La fraude fiscale, vu son ampleur, constitue, à terme, une véritable menace pour le fonctionnement de l’État social et de l’État-providence moderne. […] Il est un fait que la fraude fiscale a pour effet de perturber le marché et de déstructurer l’économie. Il n’est dès lors pas inutile de préciser que la fraude fiscale porte atteinte à la compétitivité des entreprises et au pouvoir d’achat des particuliers belges qui respectent scrupuleusement les obligations fiscales.

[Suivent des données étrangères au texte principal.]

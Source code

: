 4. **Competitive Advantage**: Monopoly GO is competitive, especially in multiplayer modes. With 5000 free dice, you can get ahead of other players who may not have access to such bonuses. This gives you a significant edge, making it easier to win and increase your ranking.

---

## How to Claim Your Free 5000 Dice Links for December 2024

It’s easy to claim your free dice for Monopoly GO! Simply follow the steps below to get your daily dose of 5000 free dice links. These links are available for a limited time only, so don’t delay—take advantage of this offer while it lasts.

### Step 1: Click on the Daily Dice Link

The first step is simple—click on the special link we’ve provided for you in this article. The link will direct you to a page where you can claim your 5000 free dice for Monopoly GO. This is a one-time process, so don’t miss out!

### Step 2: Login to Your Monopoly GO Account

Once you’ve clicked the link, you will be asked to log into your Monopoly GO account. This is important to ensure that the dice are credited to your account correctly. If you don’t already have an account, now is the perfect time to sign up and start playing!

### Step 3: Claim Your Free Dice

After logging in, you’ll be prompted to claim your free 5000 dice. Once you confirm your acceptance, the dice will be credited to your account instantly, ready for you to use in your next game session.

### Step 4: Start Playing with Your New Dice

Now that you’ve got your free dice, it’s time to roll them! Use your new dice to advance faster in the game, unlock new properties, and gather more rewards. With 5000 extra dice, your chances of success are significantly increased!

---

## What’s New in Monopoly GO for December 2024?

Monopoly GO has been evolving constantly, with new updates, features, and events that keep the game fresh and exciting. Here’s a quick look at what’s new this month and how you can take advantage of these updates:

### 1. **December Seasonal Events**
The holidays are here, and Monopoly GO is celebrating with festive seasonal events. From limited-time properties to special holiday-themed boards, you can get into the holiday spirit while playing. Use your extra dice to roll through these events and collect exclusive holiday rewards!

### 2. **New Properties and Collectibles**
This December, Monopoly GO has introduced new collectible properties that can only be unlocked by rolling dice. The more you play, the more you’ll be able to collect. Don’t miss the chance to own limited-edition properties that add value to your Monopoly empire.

On ajoutera, en ce qui concerne la Belgique, qu’une baisse de la pression fiscale ne sera budgétairement possible qu’à condition que la perception des impôts soit plus efficace et plus correcte. »

 

Le FAN et le RJF attendent donc la concrétisation de cet engagement par le monde politique.

 

 

3. Propositions concrètes

 

Les réseaux, FAN et RJF, estiment que si les impôts étaient perçus de manière aussi efficace en Belgique que dans les pays voisins et si la lutte contre la fraude fiscale était réorganisée, les recettes de l’État pourraient augmenter à terme de 10 milliards d’euros par an.

 

*D’après les chercheurs du Dulbéa[2], « le faible niveau de pression exercée par les contrôles fiscaux sur les contribuables belges joue un rôle non négligeable dans l’explication du taux élevé de fraude fiscale en Belgique par rapport aux autres pays européens ».

 

  • « La mise à la disposition de moyens plus importants (comme c’est le cas avec le fichier FICOBA en France) pourrait permettre à l’administration fiscale belge d’effectuer des contrôles fiscaux plus intensifs, mieux ciblés et plus dissuasifs et d’ainsi mieux prévenir et lutter contre la fraude fiscale. Le fichier FICOBA accessible à l’administration française, recense les comptes de toute nature (bancaires, postaux, d’épargne,…) et fournit des informations sur les comptes détenus par les personnes et les sociétés. Ce fichier est un facteur dissuasif ; il fait en sorte que les contribuables (entreprises et personnes physiques) hésitent à frauder par crainte d’être facilement détectés » (id.).

 



[1]              « L’économie au noir dans les comptes nationaux de la Belgique » (note de travail de la BNB – septembre 2010)

[2]              Cfr étude citée plus haut synthétisée par le CCE – Lettre mensuelle n°165, 23/12/2010 p.3

 

 

 

*La mise en œuvre des 108 recommandations de la commission parlementaire sur la grande fraude fiscale est toujours en attente, pour une grande part, d’un suivi et donc de propositions de lois qui en soient leur traduction.

 

  • En particulier, la levée complète (et non son assouplissement) du secret bancaire fiscal, par l’échange automatique d’informations financières au départ des banques belges vers le fisc belge pour des revenus perçus en Belgique et la réciprocité avec les autres Etats.

 

*les propositions suivantes relatives au fonctionnement interne du SPF Finances sont faites :

 

·         Le personnel du SPF Finances a diminué ces dernières années de façon nettement plus importante que dans les autres SPF (31.800 en 2006, 27.000 au 1/1/13).  Cette situation est maintenant devenue critique au point que des services ne peuvent plus fonctionner normalement.  L’informatisation d’une partie des tâches a permis de compenser ces pertes de personnel, mais la plus grosse partie est maintenant dernière nous.  Les futurs développements ont surtout pour objet l’amélioration de l’efficacité des programmes.     
Les diminutions déjà programmées pour les prochaines années envisagent une diminution de plus de 1.500 personnes par an ! (si les programmes de recrutement sont respectés, ce qui est rarement le cas).     
L’administration n’a plus les moyens de faire respecter correctement les codes fiscaux par manque de personnel (particulièrement celui dévolu aux contrôles, mais également dans les recettes pour récupérer les impôts dus). Des services doivent être fusionnés pour compenser l’hémorragie de personnel et finissent par se contenter du travail en extrême urgence.